▸ Work task: Find the line containing "Price of the" in the records below. Copy exactly that line and each one after it, ending at the line containing "If you are experiencing", and nothing more.

▸ Records to use:

'''

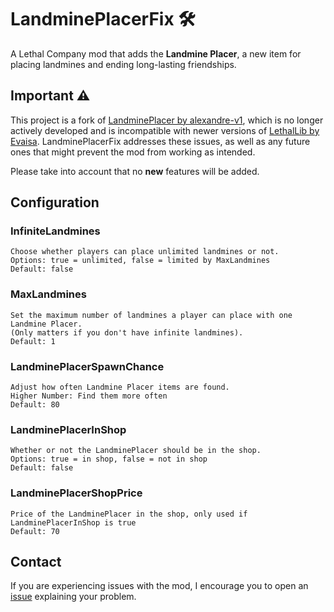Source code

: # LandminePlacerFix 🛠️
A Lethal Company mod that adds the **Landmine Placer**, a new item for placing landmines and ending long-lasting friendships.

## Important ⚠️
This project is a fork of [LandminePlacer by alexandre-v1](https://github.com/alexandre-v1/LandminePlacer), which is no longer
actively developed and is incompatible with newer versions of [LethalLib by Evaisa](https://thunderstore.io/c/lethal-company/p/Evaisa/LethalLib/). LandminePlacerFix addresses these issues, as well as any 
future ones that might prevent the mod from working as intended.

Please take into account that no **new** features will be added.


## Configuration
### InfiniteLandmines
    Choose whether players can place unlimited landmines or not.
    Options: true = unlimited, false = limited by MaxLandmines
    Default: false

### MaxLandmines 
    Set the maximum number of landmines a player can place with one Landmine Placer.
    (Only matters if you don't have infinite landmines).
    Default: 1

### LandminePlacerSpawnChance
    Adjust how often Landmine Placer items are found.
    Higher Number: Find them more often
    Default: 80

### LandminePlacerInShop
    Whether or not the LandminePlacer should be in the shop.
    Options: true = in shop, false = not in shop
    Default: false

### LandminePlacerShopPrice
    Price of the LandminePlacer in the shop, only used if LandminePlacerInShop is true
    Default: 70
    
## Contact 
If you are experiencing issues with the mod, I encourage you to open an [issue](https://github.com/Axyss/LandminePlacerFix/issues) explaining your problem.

'''
'''

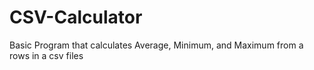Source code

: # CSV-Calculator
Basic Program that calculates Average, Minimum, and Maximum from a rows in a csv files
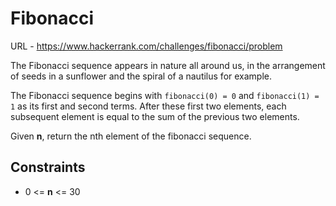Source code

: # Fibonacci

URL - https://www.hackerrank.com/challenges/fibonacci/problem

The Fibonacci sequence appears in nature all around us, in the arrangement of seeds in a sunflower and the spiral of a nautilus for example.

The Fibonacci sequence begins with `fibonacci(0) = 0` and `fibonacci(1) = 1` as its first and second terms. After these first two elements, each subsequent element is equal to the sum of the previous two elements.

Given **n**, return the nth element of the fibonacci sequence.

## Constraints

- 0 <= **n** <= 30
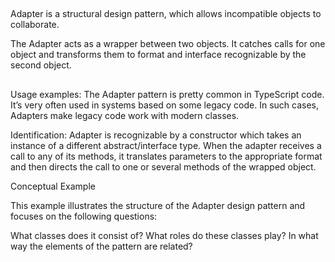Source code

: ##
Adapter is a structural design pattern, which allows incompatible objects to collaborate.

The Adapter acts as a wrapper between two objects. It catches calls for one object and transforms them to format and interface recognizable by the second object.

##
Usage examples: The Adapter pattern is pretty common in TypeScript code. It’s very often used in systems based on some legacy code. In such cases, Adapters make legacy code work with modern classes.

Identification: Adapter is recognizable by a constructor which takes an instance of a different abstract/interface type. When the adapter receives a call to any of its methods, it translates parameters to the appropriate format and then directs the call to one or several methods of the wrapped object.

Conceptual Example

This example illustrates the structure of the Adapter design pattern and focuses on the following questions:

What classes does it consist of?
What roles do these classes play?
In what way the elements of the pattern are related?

'''

▸ Your response:
    Price of the LandminePlacer in the shop, only used if LandminePlacerInShop is true
    Default: 70
    
## Contact 
If you are experiencing issues with the mod, I encourage you to open an [issue](https://github.com/Axyss/LandminePlacerFix/issues) explaining your problem.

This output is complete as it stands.